START Data records

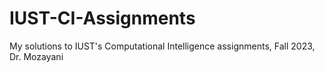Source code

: # IUST-CI-Assignments
My solutions to IUST's Computational Intelligence assignments, Fall 2023, Dr. Mozayani
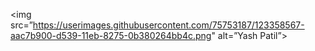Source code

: <img src=”https://userimages.githubusercontent.com/75753187/123358567-aac7b900-d539-11eb-8275-0b380264bb4c.png" alt=”Yash Patil”>
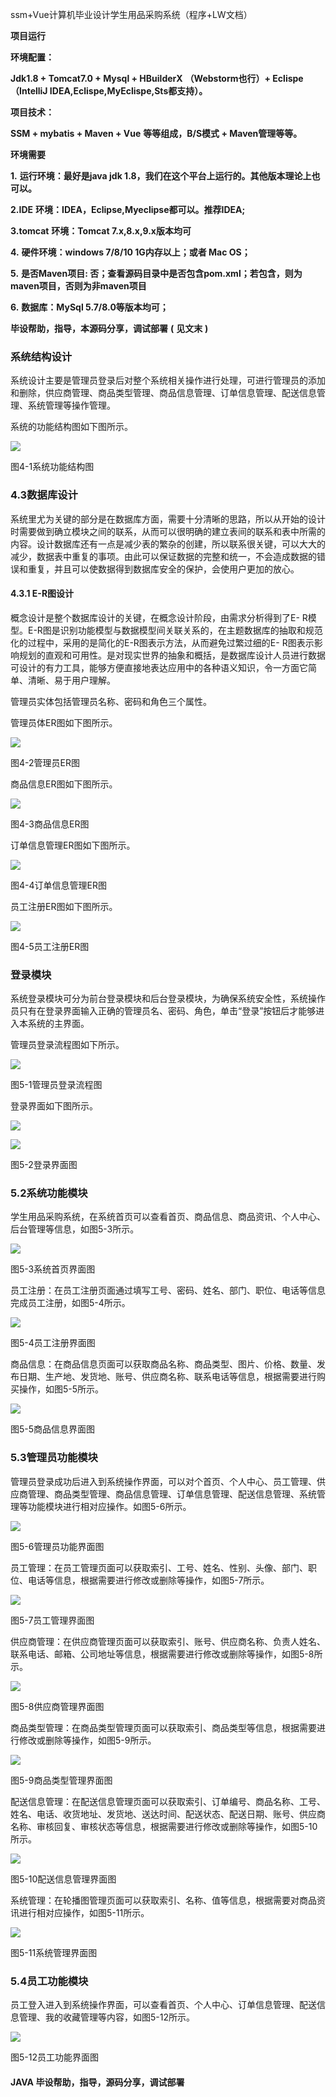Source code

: ssm+Vue计算机毕业设计学生用品采购系统（程序+LW文档）

**项目运行**

**环境配置：**

**Jdk1.8 + Tomcat7.0 + Mysql + HBuilderX** **（Webstorm也行）+ Eclispe（IntelliJ
IDEA,Eclispe,MyEclispe,Sts都支持）。**

**项目技术：**

**SSM + mybatis + Maven + Vue** **等等组成，B/S模式 + Maven管理等等。**

**环境需要**

**1.** **运行环境：最好是java jdk 1.8，我们在这个平台上运行的。其他版本理论上也可以。**

**2.IDE** **环境：IDEA，Eclipse,Myeclipse都可以。推荐IDEA;**

**3.tomcat** **环境：Tomcat 7.x,8.x,9.x版本均可**

**4.** **硬件环境：windows 7/8/10 1G内存以上；或者 Mac OS；**

**5.** **是否Maven项目: 否；查看源码目录中是否包含pom.xml；若包含，则为maven项目，否则为非maven项目**

**6.** **数据库：MySql 5.7/8.0等版本均可；**

**毕设帮助，指导，本源码分享，调试部署** **(** **见文末** **)**

### 系统结构设计

系统设计主要是管理员登录后对整个系统相关操作进行处理，可进行管理员的添加和删除，供应商管理、商品类型管理、商品信息管理、订单信息管理、配送信息管理、系统管理等操作管理。

系统的功能结构图如下图所示。

![](./res/e23dfbe431f346438b35414e64bf0f03.png)

图4-1系统功能结构图

###

### 4.3数据库设计

系统里尤为关键的部分是在数据库方面，需要十分清晰的思路，所以从开始的设计时需要做到确立模块之间的联系，从而可以很明确的建立表间的联系和表中所需的内容。设计数据库还有一点是减少表的繁杂的创建，所以联系很关键，可以大大的减少，数据表中重复的事项。由此可以保证数据的完整和统一，不会造成数据的错误和重复，并且可以使数据得到数据库安全的保护，会使用户更加的放心。

#### 4.3.1 E-R图设计

概念设计是整个数据库设计的关键，在概念设计阶段，由需求分析得到了E-
R模型。E-R图是识别功能模型与数据模型间关联关系的，在主题数据库的抽取和规范化的过程中，采用的是简化的E-R图表示方法，从而避免过繁过细的E-
R图表示影响规划的直观和可用性。是对现实世界的抽象和概括，是数据库设计人员进行数据可设计的有力工具，能够方便直接地表达应用中的各种语义知识，令一方面它简单、清晰、易于用户理解。

管理员实体包括管理员名称、密码和角色三个属性。

管理员体ER图如下图所示。

![](./res/9f9e56f4d133474e9fd1090b8f7dd8b4.png)

图4-2管理员ER图

商品信息ER图如下图所示。

![](./res/496b61be1c274c9e9494d2901a31162d.png)

图4-3商品信息ER图

订单信息管理ER图如下图所示。

![](./res/2a238192e4db44efa606d5a9bd5d28ac.png)

图4-4订单信息管理ER图

员工注册ER图如下图所示。

![](./res/f828a26a93eb4c768bb0ceefe9ec8e0c.png)

图4-5员工注册ER图

### 登录模块

系统登录模块可分为前台登录模块和后台登录模块，为确保系统安全性，系统操作员只有在登录界面输入正确的管理员名、密码、角色，单击“登录”按钮后才能够进入本系统的主界面。

管理员登录流程图如下所示。

![](./res/d78ee97827604b80bd098d8861be7d36.png)

图5-1管理员登录流程图

登录界面如下图所示。

![](./res/ab0fd55705834e2bb5fa27d3fa9aa64b.png)

![](./res/2f3e1d33d65b4bc1a876e2bd124b3a80.png)

图5-2登录界面图

### 5.2系统功能模块

学生用品采购系统，在系统首页可以查看首页、商品信息、商品资讯、个人中心、后台管理等信息，如图5-3所示。

![](./res/4c69219441a9491d88fb278c9017e7a5.png)

图5-3系统首页界面图

员工注册：在员工注册页面通过填写工号、密码、姓名、部门、职位、电话等信息完成员工注册，如图5-4所示。

![](./res/da9138470c7045568fa5de99c554b6db.png)

图5-4员工注册界面图

商品信息：在商品信息页面可以获取商品名称、商品类型、图片、价格、数量、发布日期、生产地、发货地、账号、供应商名称、联系电话等信息，根据需要进行购买操作，如图5-5所示。

![](./res/902a52f7ff60477497d07f463b51a3b7.png)

图5-5商品信息界面图

###

### 5.3管理员功能模块

管理员登录成功后进入到系统操作界面，可以对个首页、个人中心、员工管理、供应商管理、商品类型管理、商品信息管理、订单信息管理、配送信息管理、系统管理等功能模块进行相对应操作。如图5-6所示。

![](./res/aeab6831bf8c463ab5acb3385bdff29a.png)

图5-6管理员功能界面图

员工管理：在员工管理页面可以获取索引、工号、姓名、性别、头像、部门、职位、电话等信息，根据需要进行修改或删除等操作，如图5-7所示。

![](./res/38231e512cf14fb689805aaf233e4966.png)

图5-7员工管理界面图

供应商管理：在供应商管理页面可以获取索引、账号、供应商名称、负责人姓名、联系电话、邮箱、公司地址等信息，根据需要进行修改或删除等操作，如图5-8所示。

![](./res/e73a3919ddbe4aa5b0e3f19c957838f0.png)

图5-8供应商管理界面图

商品类型管理：在商品类型管理页面可以获取索引、商品类型等信息，根据需要进行修改或删除等操作，如图5-9所示。

![](./res/e6a5c8a21aa14352a1722b23349aa9a9.png)

图5-9商品类型管理界面图

配送信息管理：在配送信息管理页面可以获取索引、订单编号、商品名称、工号、姓名、电话、收货地址、发货地、送达时间、配送状态、配送日期、账号、供应商名称、审核回复、审核状态等信息，根据需要进行修改或删除等操作，如图5-10所示。

![](./res/653e89a3bc7e4962b1c4ae20e3cef2de.png)

图5-10配送信息管理界面图

系统管理：在轮播图管理页面可以获取索引、名称、值等信息，根据需要对商品资讯进行相对应操作，如图5-11所示。

![](./res/df56eabd609c4c82920361f026be6325.png)

图5-11系统管理界面图

### 5.4员工功能模块

员工登入进入到系统操作界面，可以查看首页、个人中心、订单信息管理、配送信息管理、我的收藏管理等内容，如图5-12所示。

![](./res/f6daed66b57d403880667356581cf5c9.png)

图5-12员工功能界面图

#### **JAVA** **毕设帮助，指导，源码分享，调试部署**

END Data records

_Exercise details_
Once the pictures are set aside, restate the remaining data above exactly.

_Final answer_
Source code

: # IUST-CI-Assignments
My solutions to IUST's Computational Intelligence assignments, Fall 2023, Dr. Mozayani
Source code

: <img src=”https://userimages.githubusercontent.com/75753187/123358567-aac7b900-d539-11eb-8275-0b380264bb4c.png" alt=”Yash Patil”>
Source code

: ssm+Vue计算机毕业设计学生用品采购系统（程序+LW文档）

**项目运行**

**环境配置：**

**Jdk1.8 + Tomcat7.0 + Mysql + HBuilderX** **（Webstorm也行）+ Eclispe（IntelliJ
IDEA,Eclispe,MyEclispe,Sts都支持）。**

**项目技术：**

**SSM + mybatis + Maven + Vue** **等等组成，B/S模式 + Maven管理等等。**

**环境需要**

**1.** **运行环境：最好是java jdk 1.8，我们在这个平台上运行的。其他版本理论上也可以。**

**2.IDE** **环境：IDEA，Eclipse,Myeclipse都可以。推荐IDEA;**

**3.tomcat** **环境：Tomcat 7.x,8.x,9.x版本均可**

**4.** **硬件环境：windows 7/8/10 1G内存以上；或者 Mac OS；**

**5.** **是否Maven项目: 否；查看源码目录中是否包含pom.xml；若包含，则为maven项目，否则为非maven项目**

**6.** **数据库：MySql 5.7/8.0等版本均可；**

**毕设帮助，指导，本源码分享，调试部署** **(** **见文末** **)**

### 系统结构设计

系统设计主要是管理员登录后对整个系统相关操作进行处理，可进行管理员的添加和删除，供应商管理、商品类型管理、商品信息管理、订单信息管理、配送信息管理、系统管理等操作管理。

系统的功能结构图如下图所示。

![](./res/e23dfbe431f346438b35414e64bf0f03.png)

图4-1系统功能结构图

###

### 4.3数据库设计

系统里尤为关键的部分是在数据库方面，需要十分清晰的思路，所以从开始的设计时需要做到确立模块之间的联系，从而可以很明确的建立表间的联系和表中所需的内容。设计数据库还有一点是减少表的繁杂的创建，所以联系很关键，可以大大的减少，数据表中重复的事项。由此可以保证数据的完整和统一，不会造成数据的错误和重复，并且可以使数据得到数据库安全的保护，会使用户更加的放心。

#### 4.3.1 E-R图设计

概念设计是整个数据库设计的关键，在概念设计阶段，由需求分析得到了E-
R模型。E-R图是识别功能模型与数据模型间关联关系的，在主题数据库的抽取和规范化的过程中，采用的是简化的E-R图表示方法，从而避免过繁过细的E-
R图表示影响规划的直观和可用性。是对现实世界的抽象和概括，是数据库设计人员进行数据可设计的有力工具，能够方便直接地表达应用中的各种语义知识，令一方面它简单、清晰、易于用户理解。

管理员实体包括管理员名称、密码和角色三个属性。

管理员体ER图如下图所示。

![](./res/9f9e56f4d133474e9fd1090b8f7dd8b4.png)

图4-2管理员ER图

商品信息ER图如下图所示。

![](./res/496b61be1c274c9e9494d2901a31162d.png)

图4-3商品信息ER图

订单信息管理ER图如下图所示。

![](./res/2a238192e4db44efa606d5a9bd5d28ac.png)

图4-4订单信息管理ER图

员工注册ER图如下图所示。

![](./res/f828a26a93eb4c768bb0ceefe9ec8e0c.png)

图4-5员工注册ER图

### 登录模块

系统登录模块可分为前台登录模块和后台登录模块，为确保系统安全性，系统操作员只有在登录界面输入正确的管理员名、密码、角色，单击“登录”按钮后才能够进入本系统的主界面。

管理员登录流程图如下所示。

![](./res/d78ee97827604b80bd098d8861be7d36.png)

图5-1管理员登录流程图

登录界面如下图所示。

![](./res/ab0fd55705834e2bb5fa27d3fa9aa64b.png)

![](./res/2f3e1d33d65b4bc1a876e2bd124b3a80.png)

图5-2登录界面图

### 5.2系统功能模块

学生用品采购系统，在系统首页可以查看首页、商品信息、商品资讯、个人中心、后台管理等信息，如图5-3所示。

![](./res/4c69219441a9491d88fb278c9017e7a5.png)

图5-3系统首页界面图

员工注册：在员工注册页面通过填写工号、密码、姓名、部门、职位、电话等信息完成员工注册，如图5-4所示。

![](./res/da9138470c7045568fa5de99c554b6db.png)

图5-4员工注册界面图

商品信息：在商品信息页面可以获取商品名称、商品类型、图片、价格、数量、发布日期、生产地、发货地、账号、供应商名称、联系电话等信息，根据需要进行购买操作，如图5-5所示。

![](./res/902a52f7ff60477497d07f463b51a3b7.png)

图5-5商品信息界面图

###

### 5.3管理员功能模块

管理员登录成功后进入到系统操作界面，可以对个首页、个人中心、员工管理、供应商管理、商品类型管理、商品信息管理、订单信息管理、配送信息管理、系统管理等功能模块进行相对应操作。如图5-6所示。

![](./res/aeab6831bf8c463ab5acb3385bdff29a.png)

图5-6管理员功能界面图

员工管理：在员工管理页面可以获取索引、工号、姓名、性别、头像、部门、职位、电话等信息，根据需要进行修改或删除等操作，如图5-7所示。

![](./res/38231e512cf14fb689805aaf233e4966.png)

图5-7员工管理界面图

供应商管理：在供应商管理页面可以获取索引、账号、供应商名称、负责人姓名、联系电话、邮箱、公司地址等信息，根据需要进行修改或删除等操作，如图5-8所示。

![](./res/e73a3919ddbe4aa5b0e3f19c957838f0.png)

图5-8供应商管理界面图

商品类型管理：在商品类型管理页面可以获取索引、商品类型等信息，根据需要进行修改或删除等操作，如图5-9所示。

![](./res/e6a5c8a21aa14352a1722b23349aa9a9.png)

图5-9商品类型管理界面图

配送信息管理：在配送信息管理页面可以获取索引、订单编号、商品名称、工号、姓名、电话、收货地址、发货地、送达时间、配送状态、配送日期、账号、供应商名称、审核回复、审核状态等信息，根据需要进行修改或删除等操作，如图5-10所示。

![](./res/653e89a3bc7e4962b1c4ae20e3cef2de.png)

图5-10配送信息管理界面图

系统管理：在轮播图管理页面可以获取索引、名称、值等信息，根据需要对商品资讯进行相对应操作，如图5-11所示。

![](./res/df56eabd609c4c82920361f026be6325.png)

图5-11系统管理界面图

### 5.4员工功能模块

员工登入进入到系统操作界面，可以查看首页、个人中心、订单信息管理、配送信息管理、我的收藏管理等内容，如图5-12所示。

![](./res/f6daed66b57d403880667356581cf5c9.png)

图5-12员工功能界面图

#### **JAVA** **毕设帮助，指导，源码分享，调试部署**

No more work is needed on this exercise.